A variety of film, games and animation products have been spun off of Tencent’s network literature IP
By Edward Nawotka, Editor-in-Chief
Earlier this week China’s Tencent Literature announced an agreement with Boston-based digital distribution platform Trajectory to export Tencent Literature’s catalogue of over 200,000 ebooks to North and South America. Furthermore, Trajectory — read more about Trajectory here — will export English-language titles and make them available to Tencent’s 800 million users.
This is just the latest in several recent events, including the launch of Alibaba’s 11 Main retail website, that demonstrates the increasing power and influence of Chinese online platforms. But when it comes to literature, this move marks the culmination of years of effort on the part of Chinese content sites, and particularly Tencent, to reach readers around the world.
Shanda and Tencent
Earlier this year Tencent finished the acquisition of Shanda Cloudary, the pioneering Chinese self-publishing and digital literature platform, which includes well-known online literature sites such as www.qidian.com and chuangshi.qq.com. The acquisition was priced at RMB 5 billion ($800 million), according to Sina Tech.
Shanda, launched in 2008, was innovative in a number of ways, not the least of which was enabling Chinese writers to freely publish online and monetize their work through micropayments from readers as well as rights and licensing deals.

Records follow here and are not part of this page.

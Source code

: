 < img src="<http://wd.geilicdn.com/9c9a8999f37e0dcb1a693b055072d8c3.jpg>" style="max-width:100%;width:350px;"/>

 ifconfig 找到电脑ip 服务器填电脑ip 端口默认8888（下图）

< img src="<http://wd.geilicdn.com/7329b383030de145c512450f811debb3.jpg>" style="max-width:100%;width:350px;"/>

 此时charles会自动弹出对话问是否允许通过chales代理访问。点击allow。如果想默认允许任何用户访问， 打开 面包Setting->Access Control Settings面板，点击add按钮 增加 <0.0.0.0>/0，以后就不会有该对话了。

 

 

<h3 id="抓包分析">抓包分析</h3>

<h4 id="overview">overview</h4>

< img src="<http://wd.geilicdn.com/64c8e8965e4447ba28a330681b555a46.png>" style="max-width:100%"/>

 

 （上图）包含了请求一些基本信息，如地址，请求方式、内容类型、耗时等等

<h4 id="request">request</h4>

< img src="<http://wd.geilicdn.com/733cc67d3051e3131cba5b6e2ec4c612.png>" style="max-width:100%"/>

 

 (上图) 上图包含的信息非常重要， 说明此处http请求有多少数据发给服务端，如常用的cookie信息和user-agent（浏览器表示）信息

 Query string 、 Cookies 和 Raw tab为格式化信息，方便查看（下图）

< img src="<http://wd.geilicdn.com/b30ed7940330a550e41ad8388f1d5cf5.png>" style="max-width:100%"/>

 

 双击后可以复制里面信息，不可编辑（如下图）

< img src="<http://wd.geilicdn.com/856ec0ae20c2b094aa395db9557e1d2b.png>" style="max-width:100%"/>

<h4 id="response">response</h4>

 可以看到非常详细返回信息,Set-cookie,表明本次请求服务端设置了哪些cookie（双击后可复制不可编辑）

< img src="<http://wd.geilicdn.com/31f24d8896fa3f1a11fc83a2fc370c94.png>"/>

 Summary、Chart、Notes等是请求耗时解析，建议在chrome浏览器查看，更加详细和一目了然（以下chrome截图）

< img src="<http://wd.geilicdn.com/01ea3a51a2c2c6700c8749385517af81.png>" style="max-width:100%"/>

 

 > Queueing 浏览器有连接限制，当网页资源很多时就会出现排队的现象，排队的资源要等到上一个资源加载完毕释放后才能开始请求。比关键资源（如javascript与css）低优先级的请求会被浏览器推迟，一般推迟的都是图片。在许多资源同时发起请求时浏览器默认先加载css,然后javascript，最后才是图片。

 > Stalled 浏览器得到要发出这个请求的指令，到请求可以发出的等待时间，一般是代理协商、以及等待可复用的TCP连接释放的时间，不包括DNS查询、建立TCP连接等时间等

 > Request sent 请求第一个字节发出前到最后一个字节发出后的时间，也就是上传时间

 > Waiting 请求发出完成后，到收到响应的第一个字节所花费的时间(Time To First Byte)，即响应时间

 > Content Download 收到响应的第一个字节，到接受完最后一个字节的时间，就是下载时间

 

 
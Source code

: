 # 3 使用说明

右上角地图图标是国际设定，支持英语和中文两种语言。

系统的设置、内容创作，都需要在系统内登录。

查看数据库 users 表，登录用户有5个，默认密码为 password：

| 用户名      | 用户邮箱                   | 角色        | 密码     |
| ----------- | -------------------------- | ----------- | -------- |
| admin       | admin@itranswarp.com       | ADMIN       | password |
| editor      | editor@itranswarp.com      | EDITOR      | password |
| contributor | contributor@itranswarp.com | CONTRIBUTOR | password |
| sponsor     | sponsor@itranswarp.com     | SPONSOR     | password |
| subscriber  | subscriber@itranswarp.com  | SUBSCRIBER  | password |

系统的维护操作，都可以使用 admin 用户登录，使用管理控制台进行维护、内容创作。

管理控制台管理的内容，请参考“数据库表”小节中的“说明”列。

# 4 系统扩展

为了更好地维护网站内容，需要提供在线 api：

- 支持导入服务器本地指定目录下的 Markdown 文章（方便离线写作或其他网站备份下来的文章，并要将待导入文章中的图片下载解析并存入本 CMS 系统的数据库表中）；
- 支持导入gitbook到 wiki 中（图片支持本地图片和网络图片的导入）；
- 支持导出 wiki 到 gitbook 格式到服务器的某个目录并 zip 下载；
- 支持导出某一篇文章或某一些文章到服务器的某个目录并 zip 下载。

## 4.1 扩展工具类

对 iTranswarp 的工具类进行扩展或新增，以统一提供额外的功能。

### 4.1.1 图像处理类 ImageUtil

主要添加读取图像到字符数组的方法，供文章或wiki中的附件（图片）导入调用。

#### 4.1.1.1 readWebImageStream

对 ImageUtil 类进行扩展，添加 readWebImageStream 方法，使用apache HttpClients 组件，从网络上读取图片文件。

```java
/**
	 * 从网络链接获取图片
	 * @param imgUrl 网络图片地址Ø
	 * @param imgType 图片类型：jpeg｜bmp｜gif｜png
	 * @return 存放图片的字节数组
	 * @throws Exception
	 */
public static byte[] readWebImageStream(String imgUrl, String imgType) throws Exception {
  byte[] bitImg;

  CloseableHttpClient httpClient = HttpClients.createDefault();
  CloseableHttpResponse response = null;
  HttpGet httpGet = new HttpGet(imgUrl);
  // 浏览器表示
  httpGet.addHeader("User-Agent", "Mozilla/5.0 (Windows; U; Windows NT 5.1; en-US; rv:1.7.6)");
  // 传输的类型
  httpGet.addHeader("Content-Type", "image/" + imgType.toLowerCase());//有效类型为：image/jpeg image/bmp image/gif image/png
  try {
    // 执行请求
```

As of 2010, it commanded 71.5% of the Chinese reading market (according to Iresearch).
Exploiting IP
Licensing deals was baked into the Shanda model from the start, with the site finding early success with fantasy, YA, and speculative fiction which was spun off into to deals for television, film, animation and video game development. Among its most successful writers was Guo Jingming, who has become a star in his own right, producing and directing the wildly popular Tiny Times films.
This success and exploitation of IP surely made them a target for Tencent, which operates popular reading sites based on its QQ and Wechat platforms, but only established Tencent Literature in September 2013. This quickly grew throughout 2014 to some 15 million active daily users, 200,000 works of literature from 170,000 writers, with around 20 writers earning over RMB 10,000 ($1,600) a day.
Earlier this year, Tencent established a “reading group” to look at opportunities for further rights and licensing deals.
According to Analysis International, the revenue generated by digital mobile reading reading hit RMB 4.63 billion ($750 million) and is expected to reach RMB 10.32 billion ($1.65 billion) in 2015, with some 650 million active subscribers. The user base won’t be lacking.